[Records for processing Boundary: Start]
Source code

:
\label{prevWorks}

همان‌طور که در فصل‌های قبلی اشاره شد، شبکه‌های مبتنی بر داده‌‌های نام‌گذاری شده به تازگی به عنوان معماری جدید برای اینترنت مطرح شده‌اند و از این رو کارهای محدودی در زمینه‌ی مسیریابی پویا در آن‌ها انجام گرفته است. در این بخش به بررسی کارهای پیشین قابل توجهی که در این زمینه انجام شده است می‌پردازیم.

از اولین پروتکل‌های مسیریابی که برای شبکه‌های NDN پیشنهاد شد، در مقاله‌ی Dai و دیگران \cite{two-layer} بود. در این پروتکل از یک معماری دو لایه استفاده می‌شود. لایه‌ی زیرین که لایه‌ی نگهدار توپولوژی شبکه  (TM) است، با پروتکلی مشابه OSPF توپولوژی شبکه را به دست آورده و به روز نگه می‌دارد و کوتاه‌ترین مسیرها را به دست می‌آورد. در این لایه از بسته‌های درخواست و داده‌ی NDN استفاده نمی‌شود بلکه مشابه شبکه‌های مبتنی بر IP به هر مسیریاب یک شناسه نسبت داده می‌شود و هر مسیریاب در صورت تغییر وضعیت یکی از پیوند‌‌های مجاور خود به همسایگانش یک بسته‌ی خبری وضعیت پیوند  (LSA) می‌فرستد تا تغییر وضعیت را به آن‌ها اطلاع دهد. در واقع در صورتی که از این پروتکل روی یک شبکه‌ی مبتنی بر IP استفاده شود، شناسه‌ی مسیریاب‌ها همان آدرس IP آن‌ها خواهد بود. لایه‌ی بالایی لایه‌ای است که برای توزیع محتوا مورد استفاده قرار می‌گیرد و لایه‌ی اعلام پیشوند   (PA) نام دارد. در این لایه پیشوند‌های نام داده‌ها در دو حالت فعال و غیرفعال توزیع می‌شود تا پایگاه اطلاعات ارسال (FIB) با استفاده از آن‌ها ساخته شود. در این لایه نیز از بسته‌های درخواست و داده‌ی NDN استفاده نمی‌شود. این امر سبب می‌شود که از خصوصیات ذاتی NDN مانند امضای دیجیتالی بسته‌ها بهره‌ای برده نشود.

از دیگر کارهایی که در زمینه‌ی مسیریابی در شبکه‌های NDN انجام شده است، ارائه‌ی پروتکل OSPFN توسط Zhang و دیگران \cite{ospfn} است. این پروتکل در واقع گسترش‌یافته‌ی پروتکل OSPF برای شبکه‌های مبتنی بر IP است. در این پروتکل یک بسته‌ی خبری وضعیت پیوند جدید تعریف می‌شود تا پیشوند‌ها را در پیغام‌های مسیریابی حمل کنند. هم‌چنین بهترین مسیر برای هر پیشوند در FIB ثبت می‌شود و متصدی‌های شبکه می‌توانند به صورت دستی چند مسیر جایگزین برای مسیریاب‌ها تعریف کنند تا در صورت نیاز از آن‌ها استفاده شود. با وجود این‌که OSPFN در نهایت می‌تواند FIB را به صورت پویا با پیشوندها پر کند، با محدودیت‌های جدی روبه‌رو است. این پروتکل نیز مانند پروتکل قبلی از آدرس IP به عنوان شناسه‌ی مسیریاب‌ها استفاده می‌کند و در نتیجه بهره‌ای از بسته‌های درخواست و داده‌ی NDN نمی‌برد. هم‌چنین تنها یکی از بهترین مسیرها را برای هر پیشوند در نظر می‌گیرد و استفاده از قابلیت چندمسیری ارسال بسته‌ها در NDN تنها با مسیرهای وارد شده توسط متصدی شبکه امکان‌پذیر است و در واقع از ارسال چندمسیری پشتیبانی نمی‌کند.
[Records for processing Boundary: End]
Exercise directions
An exact reproduction of all the records is needed.

Task response
Source code

:
\label{prevWorks}

همان‌طور که در فصل‌های قبلی اشاره شد، شبکه‌های مبتنی بر داده‌‌های نام‌گذاری شده به تازگی به عنوان معماری جدید برای اینترنت مطرح شده‌اند و از این رو کارهای محدودی در زمینه‌ی مسیریابی پویا در آن‌ها انجام گرفته است. در این بخش به بررسی کارهای پیشین قابل توجهی که در این زمینه انجام شده است می‌پردازیم.

از اولین پروتکل‌های مسیریابی که برای شبکه‌های NDN پیشنهاد شد، در مقاله‌ی Dai و دیگران \cite{two-layer} بود. در این پروتکل از یک معماری دو لایه استفاده می‌شود. لایه‌ی زیرین که لایه‌ی نگهدار توپولوژی شبکه  (TM) است، با پروتکلی مشابه OSPF توپولوژی شبکه را به دست آورده و به روز نگه می‌دارد و کوتاه‌ترین مسیرها را به دست می‌آورد. در این لایه از بسته‌های درخواست و داده‌ی NDN استفاده نمی‌شود بلکه مشابه شبکه‌های مبتنی بر IP به هر مسیریاب یک شناسه نسبت داده می‌شود و هر مسیریاب در صورت تغییر وضعیت یکی از پیوند‌‌های مجاور خود به همسایگانش یک بسته‌ی خبری وضعیت پیوند  (LSA) می‌فرستد تا تغییر وضعیت را به آن‌ها اطلاع دهد. در واقع در صورتی که از این پروتکل روی یک شبکه‌ی مبتنی بر IP استفاده شود، شناسه‌ی مسیریاب‌ها همان آدرس IP آن‌ها خواهد بود. لایه‌ی بالایی لایه‌ای است که برای توزیع محتوا مورد استفاده قرار می‌گیرد و لایه‌ی اعلام پیشوند   (PA) نام دارد. در این لایه پیشوند‌های نام داده‌ها در دو حالت فعال و غیرفعال توزیع می‌شود تا پایگاه اطلاعات ارسال (FIB) با استفاده از آن‌ها ساخته شود. در این لایه نیز از بسته‌های درخواست و داده‌ی NDN استفاده نمی‌شود. این امر سبب می‌شود که از خصوصیات ذاتی NDN مانند امضای دیجیتالی بسته‌ها بهره‌ای برده نشود.

از دیگر کارهایی که در زمینه‌ی مسیریابی در شبکه‌های NDN انجام شده است، ارائه‌ی پروتکل OSPFN توسط Zhang و دیگران \cite{ospfn} است. این پروتکل در واقع گسترش‌یافته‌ی پروتکل OSPF برای شبکه‌های مبتنی بر IP است. در این پروتکل یک بسته‌ی خبری وضعیت پیوند جدید تعریف می‌شود تا پیشوند‌ها را در پیغام‌های مسیریابی حمل کنند. هم‌چنین بهترین مسیر برای هر پیشوند در FIB ثبت می‌شود و متصدی‌های شبکه می‌توانند به صورت دستی چند مسیر جایگزین برای مسیریاب‌ها تعریف کنند تا در صورت نیاز از آن‌ها استفاده شود. با وجود این‌که OSPFN در نهایت می‌تواند FIB را به صورت پویا با پیشوندها پر کند، با محدودیت‌های جدی روبه‌رو است. این پروتکل نیز مانند پروتکل قبلی از آدرس IP به عنوان شناسه‌ی مسیریاب‌ها استفاده می‌کند و در نتیجه بهره‌ای از بسته‌های درخواست و داده‌ی NDN نمی‌برد. هم‌چنین تنها یکی از بهترین مسیرها را برای هر پیشوند در نظر می‌گیرد و استفاده از قابلیت چندمسیری ارسال بسته‌ها در NDN تنها با مسیرهای وارد شده توسط متصدی شبکه امکان‌پذیر است و در واقع از ارسال چندمسیری پشتیبانی نمی‌کند.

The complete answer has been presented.